Nvfortran uses the Insight computer, and my graphics card is NVIDIA RTX A4000. The current cuda version is 11.7 and the driver is 515.105.01. I would like to check the usage of registers in the thread during runtime. What can I do
Add the flag “-gpu=ptxinfo”. This will print out the PTX info including the max register count per thread for each kernel.
For example:
% nvfortran -gpu=ptxinfo test.cuf
ptxas info : 48 bytes gmem
ptxas info : Compiling entry function ‘kernel_gpu_writepar_’ for ‘sm_80’
ptxas info : Function properties for kernel_gpu_writepar_
416 bytes stack frame, 0 bytes spill stores, 0 bytes spill loads
ptxas info : Used 40 registers, 352 bytes cmem[0]
thank you,I have solved it.
Hello,Mat, I’m sorry to bother you. I have an issue with the number of threads, thread index, and thread task partitioning. My code snippet is as follows:
kernel:
call cycle_runoff<<<16,512>>>
Thread Index Part Code:
threadnum = blockDim%x*(blockIdx%x-1)+threadIdx%x
if(threadnum > 8712) return
if(threadnum <=4356) then
startnum = threadnum2-1;endnum = threadnum2
if(threadNum==4356) endnum = threadnum*2-1
do ix =startnum,endnum
I am using nvfortran compilation, and my question is that my current kernel function configuration is 16 * 512, with a total of 8192 threads.

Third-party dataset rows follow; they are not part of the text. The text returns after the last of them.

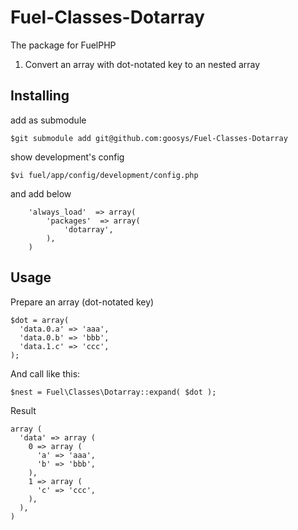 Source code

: Fuel-Classes-Dotarray
=====================

The package for FuelPHP

1. Convert an array with dot-notated key to an nested array

Installing
----

add as submodule

    $git submodule add git@github.com:goosys/Fuel-Classes-Dotarray

show development's config 

    $vi fuel/app/config/development/config.php

and add below

    	'always_load'  => array(
    		'packages'  => array(
    			'dotarray',
    		),
    	)

Usage
----

Prepare an array (dot-notated key)

    $dot = array(
      'data.0.a' => 'aaa',
      'data.0.b' => 'bbb',
      'data.1.c' => 'ccc',
    );

And call like this:

    $nest = Fuel\Classes\Dotarray::expand( $dot );
    
Result

    array (
      'data' => array (
        0 => array (
          'a' => 'aaa',
          'b' => 'bbb',
        ),
        1 => array (
          'c' => 'ccc',
        ),
      ),
    )


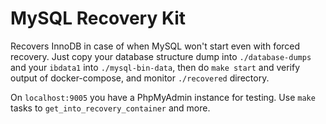 MySQL Recovery Kit
==================

Recovers InnoDB in case of when MySQL won't start even with forced recovery.
Just copy your database structure dump into `./database-dumps` and your `ibdata1` into `./mysql-bin-data`, then do `make start` and verify output of docker-compose, and monitor `./recovered` directory.

On `localhost:9005` you have a PhpMyAdmin instance for testing.
Use `make` tasks to `get_into_recovery_container` and more.
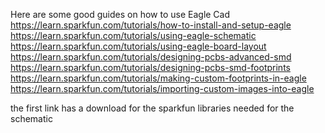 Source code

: Here are some good guides on how to use Eagle Cad  
https://learn.sparkfun.com/tutorials/how-to-install-and-setup-eagle  
https://learn.sparkfun.com/tutorials/using-eagle-schematic  
https://learn.sparkfun.com/tutorials/using-eagle-board-layout  
https://learn.sparkfun.com/tutorials/designing-pcbs-advanced-smd  
https://learn.sparkfun.com/tutorials/designing-pcbs-smd-footprints  
https://learn.sparkfun.com/tutorials/making-custom-footprints-in-eagle  
https://learn.sparkfun.com/tutorials/importing-custom-images-into-eagle  

the first link has a download for the sparkfun libraries needed for the schematic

My computing task is 8712, and according to my thread partitioning method, I assign two computing tasks to each thread. 8712 computing tasks should only require more than 4000 threads to complete the calculation. Is the remaining 4000 threads idle after the calculation is completed? When Cuda Fortran allocates computing tasks, it calculates one task per thread. After 8192 threads calculate 8192 tasks, does the remaining 520 computing tasks not count? I have encountered a problem here and I don’t know how to allocate these 8712 computing tasks. When my thread configuration is 16 * 512 or other configurations, what is the partitioning relationship between threads and tasks? How should I allocate computing tasks? Can you help me?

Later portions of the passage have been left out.